# Requirement:
Copy out the lines of the records below, and only those lines, from the one with "if (outputInfo.data == nullptr" through the one with "龙虎山大天师赵天籁，亦是向前", exactly as they appear.

# Stored data entries:
= = = = =
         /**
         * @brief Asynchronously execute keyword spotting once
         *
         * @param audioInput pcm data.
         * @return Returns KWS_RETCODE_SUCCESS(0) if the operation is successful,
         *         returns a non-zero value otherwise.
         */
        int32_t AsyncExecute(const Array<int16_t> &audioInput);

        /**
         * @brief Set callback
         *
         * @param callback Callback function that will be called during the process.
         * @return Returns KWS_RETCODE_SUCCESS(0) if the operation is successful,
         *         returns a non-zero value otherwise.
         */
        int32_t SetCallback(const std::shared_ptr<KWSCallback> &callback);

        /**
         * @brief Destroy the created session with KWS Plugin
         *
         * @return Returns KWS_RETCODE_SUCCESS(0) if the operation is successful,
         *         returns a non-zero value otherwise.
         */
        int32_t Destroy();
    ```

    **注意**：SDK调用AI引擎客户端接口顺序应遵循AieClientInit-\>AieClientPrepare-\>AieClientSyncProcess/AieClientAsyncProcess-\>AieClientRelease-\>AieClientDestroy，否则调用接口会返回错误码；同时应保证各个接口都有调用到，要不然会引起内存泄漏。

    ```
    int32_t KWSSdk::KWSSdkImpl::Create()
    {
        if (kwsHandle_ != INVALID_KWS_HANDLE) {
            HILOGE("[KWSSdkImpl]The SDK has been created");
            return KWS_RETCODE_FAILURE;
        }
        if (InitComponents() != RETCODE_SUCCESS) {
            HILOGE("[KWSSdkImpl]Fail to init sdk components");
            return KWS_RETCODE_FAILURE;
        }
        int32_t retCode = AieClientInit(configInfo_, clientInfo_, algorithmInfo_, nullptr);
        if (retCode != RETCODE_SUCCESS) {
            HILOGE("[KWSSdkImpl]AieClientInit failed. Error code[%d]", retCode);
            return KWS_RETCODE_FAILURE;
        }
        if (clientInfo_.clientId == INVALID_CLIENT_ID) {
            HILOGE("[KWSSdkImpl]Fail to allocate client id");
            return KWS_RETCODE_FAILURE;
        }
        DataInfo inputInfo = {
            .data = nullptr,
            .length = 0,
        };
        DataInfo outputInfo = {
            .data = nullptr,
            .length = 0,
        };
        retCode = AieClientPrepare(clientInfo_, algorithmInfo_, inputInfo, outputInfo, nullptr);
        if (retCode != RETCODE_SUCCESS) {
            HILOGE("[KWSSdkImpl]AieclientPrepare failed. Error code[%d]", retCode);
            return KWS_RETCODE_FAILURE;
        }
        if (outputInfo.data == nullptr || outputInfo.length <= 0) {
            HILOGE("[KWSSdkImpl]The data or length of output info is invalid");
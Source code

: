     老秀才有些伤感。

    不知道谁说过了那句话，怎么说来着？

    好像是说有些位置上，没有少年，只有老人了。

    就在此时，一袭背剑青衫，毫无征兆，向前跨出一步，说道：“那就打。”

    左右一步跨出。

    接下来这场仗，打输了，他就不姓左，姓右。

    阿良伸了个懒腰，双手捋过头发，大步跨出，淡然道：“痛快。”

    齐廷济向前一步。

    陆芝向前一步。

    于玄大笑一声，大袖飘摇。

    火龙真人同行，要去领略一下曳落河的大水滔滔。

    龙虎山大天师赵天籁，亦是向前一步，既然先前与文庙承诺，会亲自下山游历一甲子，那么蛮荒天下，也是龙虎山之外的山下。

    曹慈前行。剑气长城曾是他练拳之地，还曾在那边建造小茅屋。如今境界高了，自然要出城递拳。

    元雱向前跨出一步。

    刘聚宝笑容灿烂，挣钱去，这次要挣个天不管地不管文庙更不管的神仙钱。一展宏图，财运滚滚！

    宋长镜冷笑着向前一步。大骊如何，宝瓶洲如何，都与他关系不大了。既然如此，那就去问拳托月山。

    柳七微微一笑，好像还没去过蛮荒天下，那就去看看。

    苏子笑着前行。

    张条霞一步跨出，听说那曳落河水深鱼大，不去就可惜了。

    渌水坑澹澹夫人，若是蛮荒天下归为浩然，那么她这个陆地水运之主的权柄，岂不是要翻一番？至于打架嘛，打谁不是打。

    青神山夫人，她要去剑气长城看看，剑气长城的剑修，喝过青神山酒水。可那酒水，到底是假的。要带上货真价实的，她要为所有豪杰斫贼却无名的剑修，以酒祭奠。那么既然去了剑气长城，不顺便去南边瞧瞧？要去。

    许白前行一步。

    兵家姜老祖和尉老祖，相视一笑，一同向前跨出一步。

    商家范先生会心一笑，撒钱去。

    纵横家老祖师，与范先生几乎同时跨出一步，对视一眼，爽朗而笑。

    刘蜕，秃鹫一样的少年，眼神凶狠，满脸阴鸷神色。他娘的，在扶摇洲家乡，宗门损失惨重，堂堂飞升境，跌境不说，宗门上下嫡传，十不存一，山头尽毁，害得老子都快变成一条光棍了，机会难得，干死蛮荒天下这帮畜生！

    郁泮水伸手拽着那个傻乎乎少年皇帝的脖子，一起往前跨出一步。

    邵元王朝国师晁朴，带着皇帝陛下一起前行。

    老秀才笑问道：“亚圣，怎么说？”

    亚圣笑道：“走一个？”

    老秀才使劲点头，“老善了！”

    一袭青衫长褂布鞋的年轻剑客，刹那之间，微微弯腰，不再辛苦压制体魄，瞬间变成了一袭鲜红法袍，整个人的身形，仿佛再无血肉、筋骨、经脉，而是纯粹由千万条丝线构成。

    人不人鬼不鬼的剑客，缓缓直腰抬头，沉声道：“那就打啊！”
= = = = =
# The completed task:
        if (outputInfo.data == nullptr || outputInfo.length <= 0) {
            HILOGE("[KWSSdkImpl]The data or length of output info is invalid");
Source code

:     老秀才有些伤感。

    不知道谁说过了那句话，怎么说来着？

    好像是说有些位置上，没有少年，只有老人了。

    就在此时，一袭背剑青衫，毫无征兆，向前跨出一步，说道：“那就打。”

    左右一步跨出。

    接下来这场仗，打输了，他就不姓左，姓右。

    阿良伸了个懒腰，双手捋过头发，大步跨出，淡然道：“痛快。”

    齐廷济向前一步。

    陆芝向前一步。

    于玄大笑一声，大袖飘摇。

    火龙真人同行，要去领略一下曳落河的大水滔滔。

    龙虎山大天师赵天籁，亦是向前一步，既然先前与文庙承诺，会亲自下山游历一甲子，那么蛮荒天下，也是龙虎山之外的山下。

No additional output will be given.